Step 2 – Put the icing sugar and almond meal in a food processor and pulse briefly (don’t overdo it as if you do you will release the oils from the almond meal) then sieve it into a bowl discarding any large pieces that are left behind.
Step 3 – Whip the egg whites in a large metal bowl until frothy (about 30secs – 1min) then slowly add in the caster sugar and continue to whip until stiff peaks form. Add food colouring and mix for a further 30secs to incorporate.
Step 4 – Add half the icing sugar and almond meal mixture to the egg whites and fold through. Add the remaining icing sugar and almond meal and continue to fold through until fully incorporated. You want the mixture to be at a nice drop consistency, that falls back into itself. Place the mixture in a piping back with a large round tip and pipe into 4cm rounds on trays lined with baking paper. Ever so slightly tap the trays to get out any air bubbles.
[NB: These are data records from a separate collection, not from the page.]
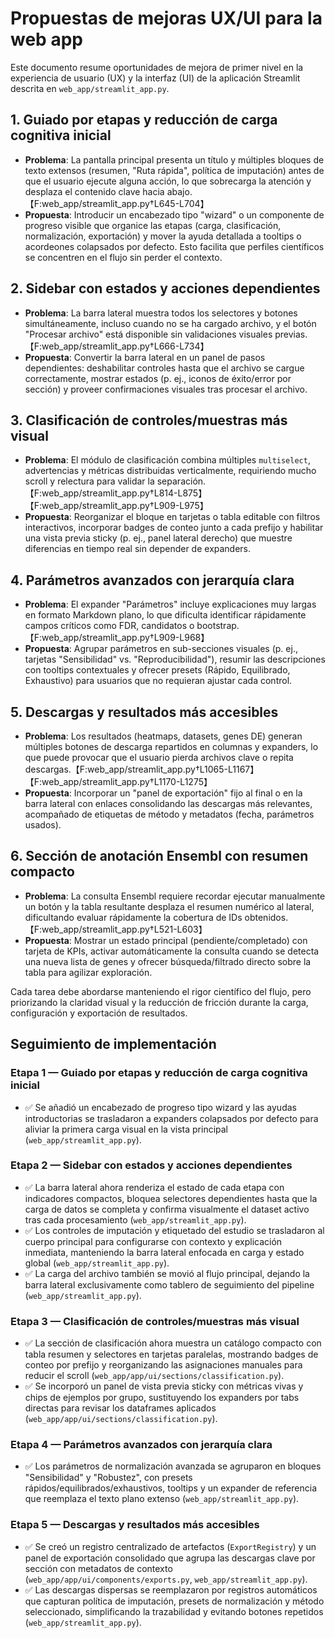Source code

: # Propuestas de mejoras UX/UI para la web app

Este documento resume oportunidades de mejora de primer nivel en la experiencia de usuario (UX) y la interfaz (UI) de la aplicación Streamlit descrita en `web_app/streamlit_app.py`.

## 1. Guiado por etapas y reducción de carga cognitiva inicial
- **Problema**: La pantalla principal presenta un título y múltiples bloques de texto extensos (resumen, "Ruta rápida", política de imputación) antes de que el usuario ejecute alguna acción, lo que sobrecarga la atención y desplaza el contenido clave hacia abajo.【F:web_app/streamlit_app.py†L645-L704】
- **Propuesta**: Introducir un encabezado tipo "wizard" o un componente de progreso visible que organice las etapas (carga, clasificación, normalización, exportación) y mover la ayuda detallada a tooltips o acordeones colapsados por defecto. Esto facilita que perfiles científicos se concentren en el flujo sin perder el contexto.

## 2. Sidebar con estados y acciones dependientes
- **Problema**: La barra lateral muestra todos los selectores y botones simultáneamente, incluso cuando no se ha cargado archivo, y el botón "Procesar archivo" está disponible sin validaciones visuales previas.【F:web_app/streamlit_app.py†L666-L734】
- **Propuesta**: Convertir la barra lateral en un panel de pasos dependientes: deshabilitar controles hasta que el archivo se cargue correctamente, mostrar estados (p. ej., iconos de éxito/error por sección) y proveer confirmaciones visuales tras procesar el archivo.

## 3. Clasificación de controles/muestras más visual
- **Problema**: El módulo de clasificación combina múltiples `multiselect`, advertencias y métricas distribuidas verticalmente, requiriendo mucho scroll y relectura para validar la separación.【F:web_app/streamlit_app.py†L814-L875】【F:web_app/streamlit_app.py†L909-L975】
- **Propuesta**: Reorganizar el bloque en tarjetas o tabla editable con filtros interactivos, incorporar badges de conteo junto a cada prefijo y habilitar una vista previa sticky (p. ej., panel lateral derecho) que muestre diferencias en tiempo real sin depender de expanders.

## 4. Parámetros avanzados con jerarquía clara
- **Problema**: El expander "Parámetros" incluye explicaciones muy largas en formato Markdown plano, lo que dificulta identificar rápidamente campos críticos como FDR, candidatos o bootstrap.【F:web_app/streamlit_app.py†L909-L968】
- **Propuesta**: Agrupar parámetros en sub-secciones visuales (p. ej., tarjetas "Sensibilidad" vs. "Reproducibilidad"), resumir las descripciones con tooltips contextuales y ofrecer presets (Rápido, Equilibrado, Exhaustivo) para usuarios que no requieran ajustar cada control.

## 5. Descargas y resultados más accesibles
- **Problema**: Los resultados (heatmaps, datasets, genes DE) generan múltiples botones de descarga repartidos en columnas y expanders, lo que puede provocar que el usuario pierda archivos clave o repita descargas.【F:web_app/streamlit_app.py†L1065-L1167】【F:web_app/streamlit_app.py†L1170-L1275】
- **Propuesta**: Incorporar un "panel de exportación" fijo al final o en la barra lateral con enlaces consolidando las descargas más relevantes, acompañado de etiquetas de método y metadatos (fecha, parámetros usados).

## 6. Sección de anotación Ensembl con resumen compacto
- **Problema**: La consulta Ensembl requiere recordar ejecutar manualmente un botón y la tabla resultante desplaza el resumen numérico al lateral, dificultando evaluar rápidamente la cobertura de IDs obtenidos.【F:web_app/streamlit_app.py†L521-L603】
- **Propuesta**: Mostrar un estado principal (pendiente/completado) con tarjeta de KPIs, activar automáticamente la consulta cuando se detecta una nueva lista de genes y ofrecer búsqueda/filtrado directo sobre la tabla para agilizar exploración.

Cada tarea debe abordarse manteniendo el rigor científico del flujo, pero priorizando la claridad visual y la reducción de fricción durante la carga, configuración y exportación de resultados.

## Seguimiento de implementación

### Etapa 1 — Guiado por etapas y reducción de carga cognitiva inicial
- ✅ Se añadió un encabezado de progreso tipo wizard y las ayudas introductorias se trasladaron a expanders colapsados por defecto para aliviar la primera carga visual en la vista principal (`web_app/streamlit_app.py`).

### Etapa 2 — Sidebar con estados y acciones dependientes
- ✅ La barra lateral ahora renderiza el estado de cada etapa con indicadores compactos, bloquea selectores dependientes hasta que la carga de datos se completa y confirma visualmente el dataset activo tras cada procesamiento (`web_app/streamlit_app.py`).
- ✅ Los controles de imputación y etiquetado del estudio se trasladaron al cuerpo principal para configurarse con contexto y explicación inmediata, manteniendo la barra lateral enfocada en carga y estado global (`web_app/streamlit_app.py`).
- ✅ La carga del archivo también se movió al flujo principal, dejando la barra lateral exclusivamente como tablero de seguimiento del pipeline (`web_app/streamlit_app.py`).

### Etapa 3 — Clasificación de controles/muestras más visual
- ✅ La sección de clasificación ahora muestra un catálogo compacto con tabla resumen y selectores en tarjetas paralelas, mostrando badges de conteo por prefijo y reorganizando las asignaciones manuales para reducir el scroll (`web_app/app/ui/sections/classification.py`).
- ✅ Se incorporó un panel de vista previa sticky con métricas vivas y chips de ejemplos por grupo, sustituyendo los expanders por tabs directas para revisar los dataframes aplicados (`web_app/app/ui/sections/classification.py`).

### Etapa 4 — Parámetros avanzados con jerarquía clara
- ✅ Los parámetros de normalización avanzada se agruparon en bloques "Sensibilidad" y "Robustez", con presets rápidos/equilibrados/exhaustivos, tooltips y un expander de referencia que reemplaza el texto plano extenso (`web_app/streamlit_app.py`).

### Etapa 5 — Descargas y resultados más accesibles
- ✅ Se creó un registro centralizado de artefactos (`ExportRegistry`) y un panel de exportación consolidado que agrupa las descargas clave por sección con metadatos de contexto (`web_app/app/ui/components/exports.py`, `web_app/streamlit_app.py`).
- ✅ Las descargas dispersas se reemplazaron por registros automáticos que capturan política de imputación, presets de normalización y método seleccionado, simplificando la trazabilidad y evitando botones repetidos (`web_app/streamlit_app.py`).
Step 5 – Leave the macarons out for 30mins to form a skin on the top. The skin is what creates the ‘foot’ of the macaron whilst cooking so this is a very important step. When the skin has formed, you should be able to see a change in the look of the surface of the macaron, and it should not be sticky to touch.
Step 6 – Cook the macarons in a preheated oven at 130 degrees celcius for 17-18mins. You can tell they are done if the macaron can be lifted off the tray easily and the base is not sticky. Remove from trays and leave to cool.
Step 7 – Pair up the macaron shells in matching halves, and pipe the strawberry ganache onto half the shells, then sandwich together pushing the filling to the edges of the macaron. Put the macarons in the fridge to set for a few hours. Before serving, take the macarons out of the fridge and allow them to come up to room temperature.